New lives
The children’s experiences once they got to Britain very much depended on the individuals and organisations who took them in. Gisella Eisner was one of many who felt unwanted by her foster family, and at the age of 14 was even expected to pay her way, working in her foster father’s workshop. Others were luckier, taken in by families who cared for them a great deal.
‘What affected me immediately was a noticeable lack of cordiality and warmth towards me…How would she have coped if, instead of me, she had received the younger child they were said to have wanted? Would such a little girl have been expected to stay quietly in her room without books, games or toys to occupy her?’
Gisella Eisner, ‘Cottage Pie on Tuesdays’, Wiener Library Collections.
Frank Henley, like many other boys over the age of 13, was never found foster parents. He lived in a succession of group homes, and worked on a farm and then in a tailor’s workshop. Interviewed in 1989 by Alan Dein. Courtesy World Jewish Relief and British Library Sound Archive.

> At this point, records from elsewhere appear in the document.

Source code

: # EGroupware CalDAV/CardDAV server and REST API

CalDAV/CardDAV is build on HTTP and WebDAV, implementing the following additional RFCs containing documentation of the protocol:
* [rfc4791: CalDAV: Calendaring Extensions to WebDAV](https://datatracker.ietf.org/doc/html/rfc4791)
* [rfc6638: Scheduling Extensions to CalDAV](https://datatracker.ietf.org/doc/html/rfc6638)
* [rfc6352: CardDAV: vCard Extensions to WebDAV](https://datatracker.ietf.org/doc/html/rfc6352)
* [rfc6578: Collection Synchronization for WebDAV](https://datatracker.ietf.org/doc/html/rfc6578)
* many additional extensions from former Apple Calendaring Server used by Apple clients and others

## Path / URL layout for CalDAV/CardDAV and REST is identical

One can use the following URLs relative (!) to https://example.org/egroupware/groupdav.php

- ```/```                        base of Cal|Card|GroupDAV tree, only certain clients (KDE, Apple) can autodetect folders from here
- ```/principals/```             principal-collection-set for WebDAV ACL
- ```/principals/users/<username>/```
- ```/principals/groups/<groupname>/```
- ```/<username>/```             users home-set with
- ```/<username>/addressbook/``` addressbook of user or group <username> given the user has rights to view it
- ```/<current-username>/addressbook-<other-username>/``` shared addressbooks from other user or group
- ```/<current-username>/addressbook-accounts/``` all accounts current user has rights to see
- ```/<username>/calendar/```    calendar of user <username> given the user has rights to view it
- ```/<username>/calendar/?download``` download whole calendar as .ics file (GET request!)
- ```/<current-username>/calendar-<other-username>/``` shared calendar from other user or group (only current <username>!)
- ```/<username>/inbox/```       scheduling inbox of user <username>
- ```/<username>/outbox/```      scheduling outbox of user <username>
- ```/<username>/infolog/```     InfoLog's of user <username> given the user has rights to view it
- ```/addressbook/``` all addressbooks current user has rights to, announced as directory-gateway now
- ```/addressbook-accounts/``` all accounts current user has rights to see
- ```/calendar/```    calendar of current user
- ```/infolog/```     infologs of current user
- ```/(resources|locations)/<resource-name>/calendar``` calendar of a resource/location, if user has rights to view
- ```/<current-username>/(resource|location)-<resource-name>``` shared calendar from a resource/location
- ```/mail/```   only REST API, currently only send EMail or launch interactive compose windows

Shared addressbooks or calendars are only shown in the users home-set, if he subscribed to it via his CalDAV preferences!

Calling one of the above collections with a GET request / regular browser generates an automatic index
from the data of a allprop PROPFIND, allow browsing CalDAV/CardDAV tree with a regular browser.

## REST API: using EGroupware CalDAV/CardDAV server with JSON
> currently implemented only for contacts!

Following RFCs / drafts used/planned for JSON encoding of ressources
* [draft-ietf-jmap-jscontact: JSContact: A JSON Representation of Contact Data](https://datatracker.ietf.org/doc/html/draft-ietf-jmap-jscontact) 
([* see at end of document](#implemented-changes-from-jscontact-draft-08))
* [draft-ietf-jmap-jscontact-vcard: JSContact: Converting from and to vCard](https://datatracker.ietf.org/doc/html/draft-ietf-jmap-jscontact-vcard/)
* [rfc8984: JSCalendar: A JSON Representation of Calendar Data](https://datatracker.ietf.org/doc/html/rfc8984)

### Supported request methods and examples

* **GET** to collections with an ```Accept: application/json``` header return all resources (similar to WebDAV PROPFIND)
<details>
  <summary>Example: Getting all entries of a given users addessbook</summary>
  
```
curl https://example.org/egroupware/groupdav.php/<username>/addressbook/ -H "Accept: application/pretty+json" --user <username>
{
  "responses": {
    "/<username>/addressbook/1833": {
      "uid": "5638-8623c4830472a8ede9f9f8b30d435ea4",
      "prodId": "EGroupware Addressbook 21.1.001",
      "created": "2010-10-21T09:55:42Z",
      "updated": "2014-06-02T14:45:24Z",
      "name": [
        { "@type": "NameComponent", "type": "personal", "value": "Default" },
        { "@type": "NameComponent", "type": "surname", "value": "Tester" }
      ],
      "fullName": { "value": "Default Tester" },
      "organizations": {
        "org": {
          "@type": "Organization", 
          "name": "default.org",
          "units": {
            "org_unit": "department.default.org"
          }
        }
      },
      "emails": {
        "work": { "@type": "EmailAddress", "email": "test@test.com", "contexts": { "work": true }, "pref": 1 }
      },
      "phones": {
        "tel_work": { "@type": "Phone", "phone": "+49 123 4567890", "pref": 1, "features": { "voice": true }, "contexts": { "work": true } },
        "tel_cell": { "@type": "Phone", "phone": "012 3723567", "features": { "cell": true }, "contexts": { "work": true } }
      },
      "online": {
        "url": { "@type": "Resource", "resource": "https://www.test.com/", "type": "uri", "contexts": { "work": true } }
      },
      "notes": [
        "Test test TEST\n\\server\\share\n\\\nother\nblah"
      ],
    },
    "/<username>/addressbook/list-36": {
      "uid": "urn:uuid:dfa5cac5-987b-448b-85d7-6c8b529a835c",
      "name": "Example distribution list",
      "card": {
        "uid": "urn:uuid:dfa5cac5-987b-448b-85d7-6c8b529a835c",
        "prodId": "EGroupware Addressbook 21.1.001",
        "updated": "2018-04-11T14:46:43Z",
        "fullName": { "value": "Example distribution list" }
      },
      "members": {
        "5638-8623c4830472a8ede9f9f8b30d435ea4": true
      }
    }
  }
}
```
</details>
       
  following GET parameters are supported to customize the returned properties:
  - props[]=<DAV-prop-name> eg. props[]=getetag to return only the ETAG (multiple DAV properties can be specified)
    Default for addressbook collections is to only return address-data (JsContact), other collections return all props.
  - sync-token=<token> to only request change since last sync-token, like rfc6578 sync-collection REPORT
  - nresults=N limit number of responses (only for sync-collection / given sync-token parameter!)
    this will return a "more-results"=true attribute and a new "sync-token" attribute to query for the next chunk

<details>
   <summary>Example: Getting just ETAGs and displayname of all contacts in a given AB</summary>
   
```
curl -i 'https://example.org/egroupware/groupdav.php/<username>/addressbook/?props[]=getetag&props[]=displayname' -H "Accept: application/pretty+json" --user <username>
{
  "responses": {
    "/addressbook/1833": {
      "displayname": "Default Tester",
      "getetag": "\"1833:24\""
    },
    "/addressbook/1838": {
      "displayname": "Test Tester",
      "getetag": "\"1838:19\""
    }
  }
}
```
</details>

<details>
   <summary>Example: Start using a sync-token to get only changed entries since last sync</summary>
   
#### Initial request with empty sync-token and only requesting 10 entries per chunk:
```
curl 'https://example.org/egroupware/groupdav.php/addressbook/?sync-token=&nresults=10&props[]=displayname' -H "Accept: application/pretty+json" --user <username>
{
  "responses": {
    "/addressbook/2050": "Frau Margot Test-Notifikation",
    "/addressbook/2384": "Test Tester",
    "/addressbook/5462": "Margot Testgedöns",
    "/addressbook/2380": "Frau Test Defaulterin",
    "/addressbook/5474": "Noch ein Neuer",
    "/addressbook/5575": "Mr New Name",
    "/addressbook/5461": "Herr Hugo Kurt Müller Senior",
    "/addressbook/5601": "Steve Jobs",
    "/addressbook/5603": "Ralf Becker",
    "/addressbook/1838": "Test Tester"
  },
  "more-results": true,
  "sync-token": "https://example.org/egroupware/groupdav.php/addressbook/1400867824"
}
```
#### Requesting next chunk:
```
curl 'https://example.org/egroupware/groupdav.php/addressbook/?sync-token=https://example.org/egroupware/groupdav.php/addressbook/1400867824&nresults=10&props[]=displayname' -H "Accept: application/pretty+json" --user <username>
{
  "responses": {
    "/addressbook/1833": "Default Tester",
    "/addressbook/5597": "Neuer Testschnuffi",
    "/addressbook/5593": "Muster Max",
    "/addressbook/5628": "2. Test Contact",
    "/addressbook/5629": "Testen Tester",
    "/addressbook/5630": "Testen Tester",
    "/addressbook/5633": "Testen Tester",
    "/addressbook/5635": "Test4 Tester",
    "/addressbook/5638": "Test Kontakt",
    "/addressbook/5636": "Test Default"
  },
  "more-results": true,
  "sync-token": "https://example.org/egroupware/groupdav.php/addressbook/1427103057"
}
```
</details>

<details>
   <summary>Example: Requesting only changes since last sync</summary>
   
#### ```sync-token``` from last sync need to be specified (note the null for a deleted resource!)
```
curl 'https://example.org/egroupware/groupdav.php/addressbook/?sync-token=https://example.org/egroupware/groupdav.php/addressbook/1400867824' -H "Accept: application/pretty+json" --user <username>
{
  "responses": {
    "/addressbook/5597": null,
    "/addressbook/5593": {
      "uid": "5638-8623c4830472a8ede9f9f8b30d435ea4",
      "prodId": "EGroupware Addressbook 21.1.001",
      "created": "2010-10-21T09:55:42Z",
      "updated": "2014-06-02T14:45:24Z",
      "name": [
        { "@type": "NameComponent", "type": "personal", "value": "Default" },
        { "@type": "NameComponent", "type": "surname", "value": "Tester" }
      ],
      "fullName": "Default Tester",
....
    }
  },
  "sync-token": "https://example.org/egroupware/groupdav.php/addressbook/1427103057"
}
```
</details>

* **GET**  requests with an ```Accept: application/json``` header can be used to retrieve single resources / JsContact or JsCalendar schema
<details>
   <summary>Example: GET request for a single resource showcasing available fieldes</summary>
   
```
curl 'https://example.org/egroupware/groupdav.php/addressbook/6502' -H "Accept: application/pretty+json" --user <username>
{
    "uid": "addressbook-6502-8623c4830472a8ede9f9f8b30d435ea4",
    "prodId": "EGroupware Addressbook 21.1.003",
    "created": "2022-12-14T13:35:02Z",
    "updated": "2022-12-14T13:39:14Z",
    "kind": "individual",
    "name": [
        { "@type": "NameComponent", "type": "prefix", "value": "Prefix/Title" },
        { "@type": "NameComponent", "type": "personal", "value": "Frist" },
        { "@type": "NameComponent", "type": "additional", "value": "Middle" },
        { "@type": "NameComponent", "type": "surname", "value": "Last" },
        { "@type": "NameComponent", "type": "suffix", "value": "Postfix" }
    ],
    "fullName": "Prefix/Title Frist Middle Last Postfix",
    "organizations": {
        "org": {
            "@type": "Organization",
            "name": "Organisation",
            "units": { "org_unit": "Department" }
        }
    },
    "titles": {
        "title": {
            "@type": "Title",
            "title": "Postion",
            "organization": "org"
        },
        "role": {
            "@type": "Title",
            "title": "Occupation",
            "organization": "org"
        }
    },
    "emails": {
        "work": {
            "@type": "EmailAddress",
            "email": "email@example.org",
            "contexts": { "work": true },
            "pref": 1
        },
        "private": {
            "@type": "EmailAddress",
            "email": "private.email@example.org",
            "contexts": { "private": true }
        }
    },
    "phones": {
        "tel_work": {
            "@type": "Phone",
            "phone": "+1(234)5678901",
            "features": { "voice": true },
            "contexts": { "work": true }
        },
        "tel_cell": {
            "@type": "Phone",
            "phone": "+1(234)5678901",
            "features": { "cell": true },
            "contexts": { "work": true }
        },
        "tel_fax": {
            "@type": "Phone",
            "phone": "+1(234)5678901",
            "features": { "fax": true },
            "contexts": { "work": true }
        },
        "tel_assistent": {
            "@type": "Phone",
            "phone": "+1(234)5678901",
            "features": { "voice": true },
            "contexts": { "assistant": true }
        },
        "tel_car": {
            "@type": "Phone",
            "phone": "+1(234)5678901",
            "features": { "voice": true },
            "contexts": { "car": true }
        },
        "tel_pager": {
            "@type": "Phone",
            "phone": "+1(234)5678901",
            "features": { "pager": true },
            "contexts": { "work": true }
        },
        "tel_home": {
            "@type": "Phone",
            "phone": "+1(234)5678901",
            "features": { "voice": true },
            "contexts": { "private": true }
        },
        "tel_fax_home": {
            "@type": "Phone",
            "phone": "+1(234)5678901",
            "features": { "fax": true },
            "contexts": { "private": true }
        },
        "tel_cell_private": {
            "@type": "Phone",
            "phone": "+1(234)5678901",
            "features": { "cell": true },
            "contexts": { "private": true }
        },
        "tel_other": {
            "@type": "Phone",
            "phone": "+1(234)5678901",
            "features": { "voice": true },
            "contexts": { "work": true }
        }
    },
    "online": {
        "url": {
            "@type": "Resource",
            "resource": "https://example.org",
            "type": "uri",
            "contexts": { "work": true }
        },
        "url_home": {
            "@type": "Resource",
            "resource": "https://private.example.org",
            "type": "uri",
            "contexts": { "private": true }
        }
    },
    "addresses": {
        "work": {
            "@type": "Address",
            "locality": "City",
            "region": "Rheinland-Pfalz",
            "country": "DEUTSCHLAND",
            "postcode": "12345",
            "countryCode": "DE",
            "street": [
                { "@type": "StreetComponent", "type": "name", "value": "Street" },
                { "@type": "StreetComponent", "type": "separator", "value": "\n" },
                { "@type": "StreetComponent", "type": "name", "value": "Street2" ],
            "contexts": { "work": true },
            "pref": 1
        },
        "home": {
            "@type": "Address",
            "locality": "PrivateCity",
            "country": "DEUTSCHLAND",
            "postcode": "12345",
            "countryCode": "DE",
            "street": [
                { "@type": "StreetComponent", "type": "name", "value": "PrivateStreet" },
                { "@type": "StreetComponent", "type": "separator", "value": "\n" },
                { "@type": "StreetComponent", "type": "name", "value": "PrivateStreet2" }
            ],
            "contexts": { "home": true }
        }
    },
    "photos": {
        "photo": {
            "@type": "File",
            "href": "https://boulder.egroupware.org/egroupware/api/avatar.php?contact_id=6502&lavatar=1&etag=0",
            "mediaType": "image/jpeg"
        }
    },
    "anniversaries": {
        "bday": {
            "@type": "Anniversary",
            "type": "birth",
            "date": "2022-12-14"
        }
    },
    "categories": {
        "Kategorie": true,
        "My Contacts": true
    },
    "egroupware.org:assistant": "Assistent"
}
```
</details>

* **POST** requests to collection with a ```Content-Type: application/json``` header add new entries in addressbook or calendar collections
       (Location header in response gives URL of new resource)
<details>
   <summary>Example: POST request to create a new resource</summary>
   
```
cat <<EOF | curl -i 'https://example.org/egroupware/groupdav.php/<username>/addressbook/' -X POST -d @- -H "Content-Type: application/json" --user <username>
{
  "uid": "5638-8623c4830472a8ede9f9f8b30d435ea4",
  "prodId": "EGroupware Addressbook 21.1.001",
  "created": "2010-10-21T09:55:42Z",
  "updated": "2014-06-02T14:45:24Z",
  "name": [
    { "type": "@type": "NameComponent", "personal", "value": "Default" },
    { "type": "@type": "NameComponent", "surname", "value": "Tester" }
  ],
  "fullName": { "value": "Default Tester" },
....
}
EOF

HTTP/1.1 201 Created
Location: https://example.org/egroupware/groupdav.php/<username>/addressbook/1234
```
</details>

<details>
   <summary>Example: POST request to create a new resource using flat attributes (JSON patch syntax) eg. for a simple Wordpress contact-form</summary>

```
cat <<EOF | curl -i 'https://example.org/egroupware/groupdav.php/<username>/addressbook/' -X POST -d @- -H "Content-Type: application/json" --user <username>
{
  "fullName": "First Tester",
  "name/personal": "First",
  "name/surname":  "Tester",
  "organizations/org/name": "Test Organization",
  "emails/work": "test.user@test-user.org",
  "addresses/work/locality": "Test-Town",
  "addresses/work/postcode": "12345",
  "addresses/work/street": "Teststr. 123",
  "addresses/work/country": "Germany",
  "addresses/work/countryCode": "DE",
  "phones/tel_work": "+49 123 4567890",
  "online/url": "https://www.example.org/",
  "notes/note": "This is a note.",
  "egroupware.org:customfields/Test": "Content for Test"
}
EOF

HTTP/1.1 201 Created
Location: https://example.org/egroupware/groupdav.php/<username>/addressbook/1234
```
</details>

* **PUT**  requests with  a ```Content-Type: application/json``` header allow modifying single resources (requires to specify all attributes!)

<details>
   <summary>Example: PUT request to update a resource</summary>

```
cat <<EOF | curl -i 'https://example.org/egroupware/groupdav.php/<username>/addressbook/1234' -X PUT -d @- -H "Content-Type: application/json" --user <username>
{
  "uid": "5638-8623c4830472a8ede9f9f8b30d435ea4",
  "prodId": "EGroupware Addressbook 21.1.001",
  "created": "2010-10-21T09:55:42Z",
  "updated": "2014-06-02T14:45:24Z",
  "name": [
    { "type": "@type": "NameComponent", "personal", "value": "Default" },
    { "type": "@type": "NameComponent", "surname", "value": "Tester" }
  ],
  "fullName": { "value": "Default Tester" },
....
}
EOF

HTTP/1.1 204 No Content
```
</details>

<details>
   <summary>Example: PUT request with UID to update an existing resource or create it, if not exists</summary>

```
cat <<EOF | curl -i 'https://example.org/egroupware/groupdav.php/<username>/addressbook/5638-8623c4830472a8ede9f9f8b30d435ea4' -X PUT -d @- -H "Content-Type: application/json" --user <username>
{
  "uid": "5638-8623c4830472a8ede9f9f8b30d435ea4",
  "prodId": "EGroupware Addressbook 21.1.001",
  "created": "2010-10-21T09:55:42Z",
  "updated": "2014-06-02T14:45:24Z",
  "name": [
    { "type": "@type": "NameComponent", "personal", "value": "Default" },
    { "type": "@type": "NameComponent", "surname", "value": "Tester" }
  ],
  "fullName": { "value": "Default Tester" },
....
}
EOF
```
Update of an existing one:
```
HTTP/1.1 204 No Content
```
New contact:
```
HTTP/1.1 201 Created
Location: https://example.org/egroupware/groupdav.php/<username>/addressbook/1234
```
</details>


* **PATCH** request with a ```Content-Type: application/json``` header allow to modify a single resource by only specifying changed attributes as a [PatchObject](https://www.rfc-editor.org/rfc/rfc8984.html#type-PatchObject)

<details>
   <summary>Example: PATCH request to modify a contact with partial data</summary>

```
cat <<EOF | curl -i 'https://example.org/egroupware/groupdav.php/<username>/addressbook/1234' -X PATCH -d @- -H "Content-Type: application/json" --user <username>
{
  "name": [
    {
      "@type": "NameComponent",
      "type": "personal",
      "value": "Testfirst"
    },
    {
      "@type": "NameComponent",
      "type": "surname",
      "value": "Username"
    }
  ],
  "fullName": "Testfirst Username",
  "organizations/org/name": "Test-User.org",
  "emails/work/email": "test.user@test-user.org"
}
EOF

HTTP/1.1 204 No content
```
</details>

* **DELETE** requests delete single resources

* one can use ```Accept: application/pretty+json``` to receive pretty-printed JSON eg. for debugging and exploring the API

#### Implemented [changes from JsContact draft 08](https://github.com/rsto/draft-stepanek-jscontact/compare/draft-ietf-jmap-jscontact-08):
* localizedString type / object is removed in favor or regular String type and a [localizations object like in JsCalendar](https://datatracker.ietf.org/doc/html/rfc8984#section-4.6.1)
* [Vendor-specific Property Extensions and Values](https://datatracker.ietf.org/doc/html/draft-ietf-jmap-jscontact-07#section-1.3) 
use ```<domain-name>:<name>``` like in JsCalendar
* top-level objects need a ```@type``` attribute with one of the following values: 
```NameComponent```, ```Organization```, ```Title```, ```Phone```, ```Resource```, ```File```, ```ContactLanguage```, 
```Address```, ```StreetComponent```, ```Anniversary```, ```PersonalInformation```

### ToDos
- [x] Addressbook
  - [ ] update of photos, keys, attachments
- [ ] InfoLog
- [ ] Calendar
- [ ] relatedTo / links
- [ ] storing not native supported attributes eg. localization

My dearest Parents, Hannah, relatives and acquaintances. It’s beautiful here, the food is very good. At college all the girls are very nice they are all except one darkblond. I sleep very well here. I came on this plane. Please keep the card for me. I hope you are well. Write soon. 10000000 x 1000000 kisses your Gerti
Postcard from Gerda Mayer to her parents shortly after arriving in england. Translated by Gerda Mayer (Stein) in unpublished memoir ‘The Emigrants’, Wiener Library Collections.
Land girls and boys
Many children, like Frank Henley, went not to families, but communal homes and schools, set up by Jewish, Christian and charitable organisations. Hundreds were sent to training camps organised by Zionist youth movements to prepare young ‘trans-migrants’ for eventual emigration to Palestine. Ruth Peschel, for example, went to the Whittingehame Farm School in East Lothian, set up in the former estate of Arthur Balfour. As an older child, she would have had to work as a Madricha (youth leader.) Accounts suggest she was one of the Ruths who worked in the kitchen, mentioned in the song below.
While the conditions at Whittengehame seem to have been relatively good, this was not the case at all such training camps, many of which were set up in a great hurry and had to accommodate many more children than they were designed for. Children who had already been part of Zionist Youth Movements in Germany and Austria knew what to expect in Hachscharah (kibbutz) training camps, however many children who ended up in them did not, and were quite shocked to find themselves camping and farming.
We were forced by dire necessity to send our child abroad… We found out only at a later stage that the children would be sent on Hachscharah (kibbutz training) in England… They are accomodated in tents, where they have to feel cold, and water drips into the tents from the top … help me get my child out of this camp…’
Letter from Elisabeth Geller to the Council for German Jewry, London, regarding her daughter Lotte who was staying at Great Engeham Farm, a temporary training camp for children who would be sent to Palestine. 17.9.1939 Vienna. Wiener Library Collections.